◆ Goal of the exercise:
Copy nothing from the entries below except the lines from the one containing "B. THE INVERSE RATIO" through the one containing "Moreover, it also", and copy those exactly.

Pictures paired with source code
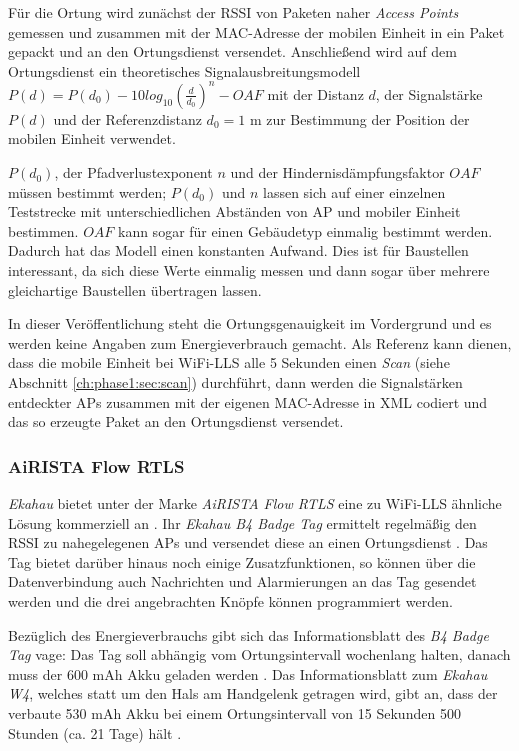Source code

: Für die Ortung wird zunächst der RSSI von Paketen naher \emph{Access Points} gemessen und zusammen mit der MAC-Adresse der mobilen Einheit in ein Paket gepackt und an den Ortungsdienst versendet.
Anschließend wird auf dem Ortungsdienst ein theoretisches Signalausbreitungsmodell $P(d) = P(d_0) - 10log_{10}(\frac{d}{d_0})^n - OAF$ mit der Distanz $d$, der Signalstärke $P(d)$ und der Referenzdistanz $d_0 = 1$ m zur Bestimmung der Position der mobilen Einheit verwendet. 

$P(d_0)$, der Pfadverlustexponent $n$ und der Hindernisdämpfungsfaktor $OAF$ müssen bestimmt werden; $P(d_0)$ und $n$ lassen sich auf einer einzelnen Teststrecke mit unterschiedlichen Abständen von AP und mobiler Einheit bestimmen. $OAF$ kann sogar für einen Gebäudetyp einmalig bestimmt werden.
Dadurch hat das Modell einen konstanten Aufwand. 
Dies ist für Baustellen interessant, da sich diese Werte einmalig messen und dann sogar über mehrere gleichartige Baustellen übertragen lassen.

In dieser Veröffentlichung steht die Ortungsgenauigkeit im Vordergrund und es werden keine Angaben zum Energieverbrauch gemacht. 
Als Referenz kann dienen, dass die mobile Einheit bei WiFi-LLS alle 5 Sekunden einen \emph{Scan} (siehe Abschnitt \ref{ch:phase1:sec:scan}) durchführt, dann werden die Signalstärken entdeckter APs zusammen mit der eigenen MAC-Adresse in XML codiert und das so erzeugte Paket an den Ortungsdienst versendet.

\subsubsection{AiRISTA Flow RTLS}
\emph{Ekahau} bietet unter der Marke \textit{AiRISTA Flow RTLS} eine zu WiFi-LLS ähnliche Lösung kommerziell an \cite{airista2017airista}.
Ihr \emph{Ekahau B4 Badge Tag} ermittelt regelmäßig den RSSI zu nahegelegenen APs und versendet diese an einen Ortungsdienst \cite{liu2007survey}.
Das Tag bietet darüber hinaus noch einige Zusatzfunktionen, so können über die Datenverbindung auch Nachrichten und Alarmierungen an das Tag gesendet werden und die drei angebrachten Knöpfe können programmiert werden.

Bezüglich des Energieverbrauchs gibt sich das Informationsblatt des \emph{B4 Badge Tag} vage: Das Tag soll abhängig vom Ortungsintervall wochenlang halten, danach muss der 600 mAh Akku geladen werden \cite{ekahau2017b4}.
Das Informationsblatt zum \emph{Ekahau W4}, welches statt um den Hals am Handgelenk getragen wird, gibt an, dass der verbaute 530 mAh Akku bei einem Ortungsintervall von 15 Sekunden 500 Stunden (ca. 21 Tage) hält \cite{ekahau2017w4}.

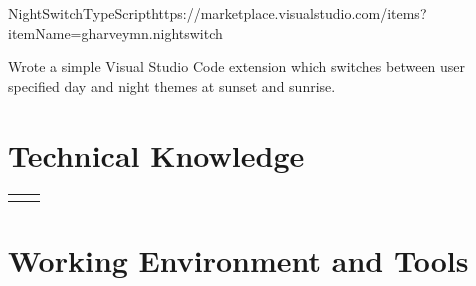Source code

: \documentclass[
  9pt, %
]{FreemanCV}
\begin{document}
\begin{paracol}{2}
\begin{project}{NightSwitch}{TypeScript}{https://marketplace.visualstudio.com/items?itemName=gharveymn.nightswitch}
  \item Wrote a simple Visual Studio Code extension which switches between user specified
        day and night themes at sunset and sunrise.
\end{project}

\medskip %


\switchcolumn %

\section{Technical Knowledge}




\begin{supertabular}{r l} %








\end{supertabular}

\section{Working Environment and Tools}


\end{paracol}
\end{document}
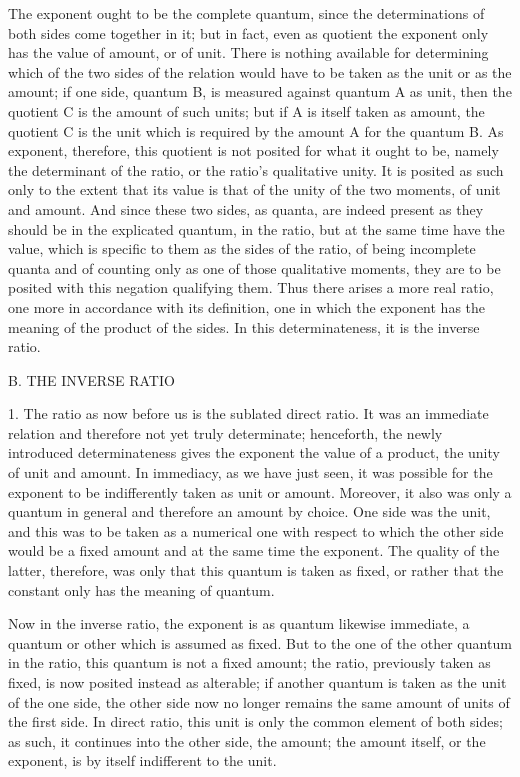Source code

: The exponent ought to be the complete quantum,
since the determinations of both sides come together in it;
but in fact, even as quotient the
exponent only has the value of amount, or of unit.
There is nothing available for determining
which of the two sides of the relation would have to
be taken as the unit or as the amount;
if one side, quantum B,
is measured against quantum A as unit,
then the quotient C is the amount of such units;
but if A is itself taken as amount,
the quotient C is the unit which is required by
the amount A for the quantum B.
As exponent, therefore, this quotient is
not posited for what it ought to be,
namely the determinant of the ratio,
or the ratio's qualitative unity.
It is posited as such only to
the extent that its value is that
of the unity of the two moments,
of unit and amount.
And since these two sides, as quanta,
are indeed present as they should be
in the explicated quantum, in the ratio,
but at the same time have the value,
which is specific to them as the sides of the ratio,
of being incomplete quanta and of counting
only as one of those qualitative moments,
they are to be posited with this negation qualifying them.
Thus there arises a more real ratio,
one more in accordance with its definition,
one in which the exponent has the meaning of the product of the sides.
In this determinateness, it is the inverse ratio.

B. THE INVERSE RATIO

1. The ratio as now before us is the sublated direct ratio.
It was an immediate relation and therefore not yet truly determinate;
henceforth, the newly introduced determinateness gives
the exponent the value of a product,
the unity of unit and amount.
In immediacy, as we have just seen,
it was possible for the exponent to be
indifferently taken as unit or amount.
Moreover, it also was only a quantum in general
and therefore an amount by choice.
One side was the unit,
and this was to be taken as a numerical one
with respect to which the other side would be a fixed amount
and at the same time the exponent.
The quality of the latter, therefore,
was only that this quantum is taken as fixed,
or rather that the constant only
has the meaning of quantum.

Now in the inverse ratio,
the exponent is as quantum likewise immediate,
a quantum or other which is assumed as fixed.
But to the one of the other quantum in the ratio,
this quantum is not a fixed amount; the ratio,
previously taken as fixed, is now posited instead as alterable;
if another quantum is taken as
the unit of the one side,
the other side now no longer remains
the same amount of units of the first side.
In direct ratio, this unit
is only the common element of both sides;
as such, it continues into the other side, the amount;
the amount itself, or the exponent,
is by itself indifferent to the unit.

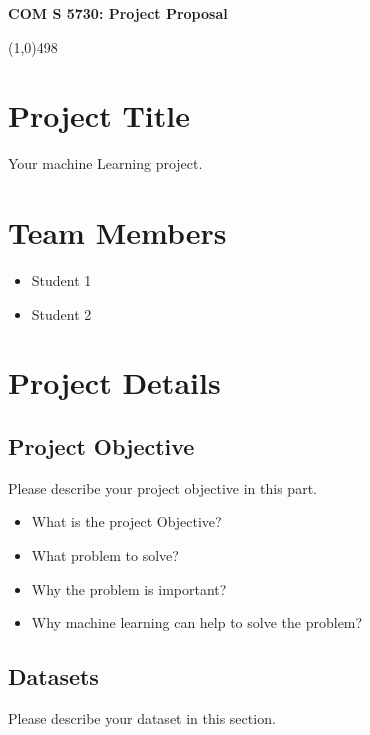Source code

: \documentclass[11pt]{article}
\begin{document}
\begin{center}
{\Large \textbf{COM S 5730: Project Proposal}}\\
\end{center}

\linethickness{1mm}\line(1,0){498}



\section{Project Title}

Your machine Learning project.

\section{Team Members}

\begin{itemize}
  \item Student 1
  \item Student 2
\end{itemize}

\section{Project Details}

\subsection{Project Objective}

Please describe your project objective in this part.

\begin{itemize}
  \item What is the project Objective?
  \item What problem to solve?
  \item Why the problem is important?
  \item Why machine learning can help to solve the problem?
\end{itemize}

\subsection{Datasets}

Please describe your dataset in this section.
\end{document}
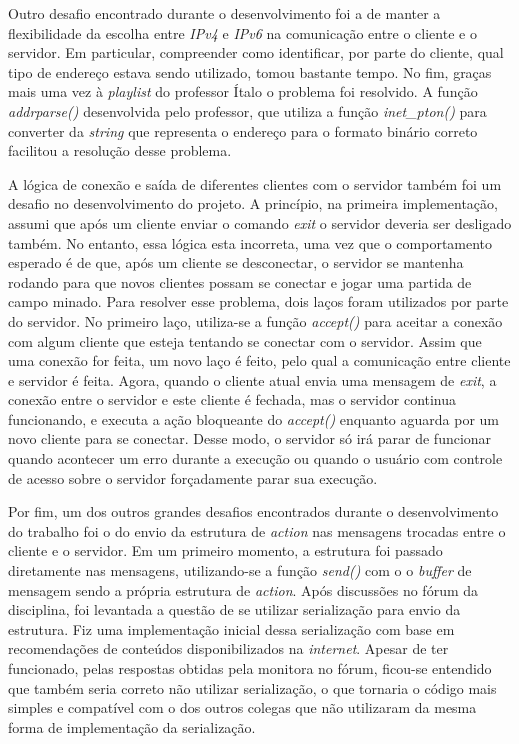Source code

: \documentclass{article}
\begin{document}
Outro desafio encontrado durante o desenvolvimento foi a de manter a
flexibilidade da escolha entre \textit{IPv4} e \textit{IPv6} na comunicação
entre o cliente e o servidor. Em particular, compreender como identificar, por
parte do cliente, qual tipo de endereço estava sendo utilizado, tomou bastante
tempo. No fim,
graças mais uma vez à \textit{playlist} do professor Ítalo o problema foi
resolvido. A função \textit{addrparse()} desenvolvida pelo professor, que
utiliza a função \textit{inet\_pton()} para converter da \textit{string} que
representa o endereço para o formato binário correto
facilitou a resolução desse problema.

A lógica de conexão e saída de diferentes clientes com o servidor também foi um
desafio no desenvolvimento do projeto. A princípio,
na primeira implementação, assumi que após um cliente enviar o comando
\textit{exit} o servidor deveria ser desligado também. No entanto, essa lógica
esta
incorreta, uma vez que o comportamento esperado é de que, após um cliente se
desconectar, o servidor se mantenha rodando para que novos clientes possam se
conectar e jogar uma partida de
campo minado. Para resolver esse problema, dois laços foram utilizados por
parte do servidor. No primeiro laço, utiliza-se a função \textit{accept()} para
aceitar a conexão com
algum cliente que esteja tentando se conectar com o servidor. Assim que uma
conexão for feita, um novo laço é feito, pelo qual a comunicação entre cliente
e servidor é feita. Agora, quando
o cliente atual envia uma mensagem de \textit{exit}, a conexão entre o servidor
e este cliente é fechada, mas o servidor continua funcionando, e executa a ação
bloqueante do \textit{accept()} enquanto aguarda por um novo cliente para
se conectar. Desse modo, o servidor só irá parar de funcionar quando acontecer
um erro durante a execução ou quando o usuário com controle de acesso sobre o
servidor forçadamente parar sua execução.

Por fim, um dos outros grandes desafios encontrados durante o desenvolvimento
do trabalho foi o do envio da estrutura de \textit{action} nas mensagens
trocadas entre
o cliente e o servidor. Em um primeiro momento, a estrutura foi passado
diretamente nas mensagens, utilizando-se a função \textit{send()} com o o
\textit{buffer} de mensagem
sendo a própria estrutura de \textit{action}. Após discussões no fórum da
disciplina, foi levantada a questão de se utilizar
serialização para envio da estrutura. Fiz uma implementação inicial dessa
serialização com base em recomendações de conteúdos
disponibilizados na \textit{internet}. Apesar de ter funcionado, pelas
respostas obtidas pela monitora no fórum, ficou-se entendido que
também seria correto não utilizar serialização, o que tornaria o código mais
simples e compatível com o dos outros colegas que não utilizaram
da mesma forma de implementação da serialização.
\end{document}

◆ Answer to this exercise:
B. THE INVERSE RATIO

1. The ratio as now before us is the sublated direct ratio.
It was an immediate relation and therefore not yet truly determinate;
henceforth, the newly introduced determinateness gives
the exponent the value of a product,
the unity of unit and amount.
In immediacy, as we have just seen,
it was possible for the exponent to be
indifferently taken as unit or amount.
Moreover, it also was only a quantum in general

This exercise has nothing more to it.